Protective effect of sphingosine 1‐phosphate (S1P) in the cerebral microvasculature

Sphingosine 1‐phosphate (S1P), an endogenous phospholipid, is involved in pre‐conditioning responses in the heart. The present study evaluated whether exogenous S1P could have a similar protective role in the cerebral microvasculature following hypoxic insult. Methods: Human brain microvessel endothelial cells (HBMECs) were exposed to oxygen‐glucose deprivation (OGD) for 0–6 hours. Cell viability was assessed using MTT assay immediately after OGD or following a 24‐hr re‐oxygenation period. The effects of S1P on OGD‐mediated cell toxicity was determined by pre‐treating the cells with various concentrations of S1P (0–10 μM) for 0, 1, or 24 hours. Results: Exposure of HBMECs to OGD resulted in a significant decrease (approximately 20%) in cell viability when assessed immediately after OGD. Pre‐treating HBMEC cells with S1P for 1 hr prior to OGD provided a dose dependent protection, with 1.0 and 10 μM S1P completely reversing the loss in cell viability associated with OGD at all time points examined.

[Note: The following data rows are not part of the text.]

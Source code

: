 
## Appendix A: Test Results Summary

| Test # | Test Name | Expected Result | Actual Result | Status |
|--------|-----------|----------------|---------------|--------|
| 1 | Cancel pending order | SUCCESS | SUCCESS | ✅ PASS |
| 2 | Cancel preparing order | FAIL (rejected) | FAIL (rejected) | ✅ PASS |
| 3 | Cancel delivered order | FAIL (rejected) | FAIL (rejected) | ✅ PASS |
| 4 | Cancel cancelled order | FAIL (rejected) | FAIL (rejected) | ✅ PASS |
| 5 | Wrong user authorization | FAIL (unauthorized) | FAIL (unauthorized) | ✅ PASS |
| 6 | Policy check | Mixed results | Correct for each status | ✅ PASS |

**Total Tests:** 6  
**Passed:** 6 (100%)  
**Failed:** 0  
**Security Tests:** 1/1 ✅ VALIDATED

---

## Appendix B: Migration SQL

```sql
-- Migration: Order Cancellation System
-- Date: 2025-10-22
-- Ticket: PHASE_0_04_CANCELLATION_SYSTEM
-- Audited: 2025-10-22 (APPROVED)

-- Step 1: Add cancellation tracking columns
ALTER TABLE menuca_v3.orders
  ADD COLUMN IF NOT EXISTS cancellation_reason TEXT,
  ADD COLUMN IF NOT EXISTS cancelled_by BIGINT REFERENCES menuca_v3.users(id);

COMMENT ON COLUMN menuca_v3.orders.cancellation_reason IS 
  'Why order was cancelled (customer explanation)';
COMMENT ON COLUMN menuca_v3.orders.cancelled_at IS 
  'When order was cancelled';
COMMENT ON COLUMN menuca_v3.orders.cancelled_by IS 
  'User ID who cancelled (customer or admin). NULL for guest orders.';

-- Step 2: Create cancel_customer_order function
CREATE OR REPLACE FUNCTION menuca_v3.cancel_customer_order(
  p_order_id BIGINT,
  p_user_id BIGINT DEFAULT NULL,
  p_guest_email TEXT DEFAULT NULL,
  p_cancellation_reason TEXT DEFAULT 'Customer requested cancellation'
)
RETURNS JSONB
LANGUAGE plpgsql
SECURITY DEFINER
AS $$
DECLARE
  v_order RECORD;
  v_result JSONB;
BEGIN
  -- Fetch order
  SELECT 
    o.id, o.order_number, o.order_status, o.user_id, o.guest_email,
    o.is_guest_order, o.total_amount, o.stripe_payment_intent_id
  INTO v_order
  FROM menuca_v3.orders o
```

However, the protective effects of S1P were not apparent in the 24‐hour pre‐treatment protocol. Conclusion: Activation of S1P receptors within the brain microvasculature prior to hypoxic events may help prevent toxicity to the cerebral microvasculature. Funding support provided by Canadian Institutes of Health Research and Manitoba Health Research Council.